0 – 19 Review: ‘A record of resilience and creativity’

Tate Modern has  collaborated with Kids Company, the charity
which supports children with severe behavioural, emotional and
social difficulties, in staging  Shrinking Childhoods.  This is  a
unique outdoor art installation housed in a series of portacabins,
the product of workshops  last summer which involved over a
thousand children and young people, traumatised by abuse, violence
and abandonment.    

The  project is deeply moving  on several levels – not least  in
the  range of the artistic talent on display, incorporating  sound,
imagery, poetry and  written testaments    and   in the starkness
and horror of the young lives it reflects.

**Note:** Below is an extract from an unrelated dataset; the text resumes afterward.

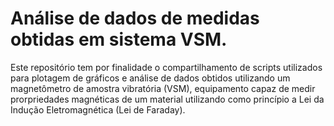 # Análise de dados de medidas obtidas em sistema VSM.
Este repositório tem por finalidade o compartilhamento de scripts utilizados para plotagem de gráficos e análise de dados obtidos utilizando um magnetômetro de amostra vibratória (VSM), equipamento capaz de medir prorpriedades magnéticas de um material utilizando como princípio a Lei da Indução Eletromagnética (Lei de Faraday).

The voice of Darnell, a thirteen year old poet and the only one
of  triplets to be abused and rejected by his mother recites the
same poem again and again, ending with the lines, “I am strong, I
am lovable and I will succeed for I am the greatest and you can’t
touch me now. ”  Each time the words are repeated,  it becomes more
and more apparent that far from a   message of  jubilation, they 
resonate with loss and bereavement.

In another portacabin, illustrating a  the impact of drug and
alcohol abuse , a young person has graphically filled a pair of 
Perspex lungs with cigarette butts. In another setting, a sugar
pink  bedroom, a mobile of men’s shoes dangle  ominously over the
model of a girl child.

0-19 readers may know this terrain of  childhood misery well but
a visit  may bring a new perspective – not least because all of
these children have slipped through the  official net of support. 
Camila Batmanghelidjh, psychotherapist and founder of Kids
Company,  is a radical voice working with  the young and damaged .
Each portacabin carries sparse observations based on her 
philosophy which challenges the persistent  demonisation of those
whom, often, dangerously no longer care because all empathy has
been destroyed by those they love .

“….Neither control nor scrutiny  will change their behaviour,”
Batmanghelidjh writes, “Only powerful attachment relationships and
meeting of their basic needs can give them a chance to heal…”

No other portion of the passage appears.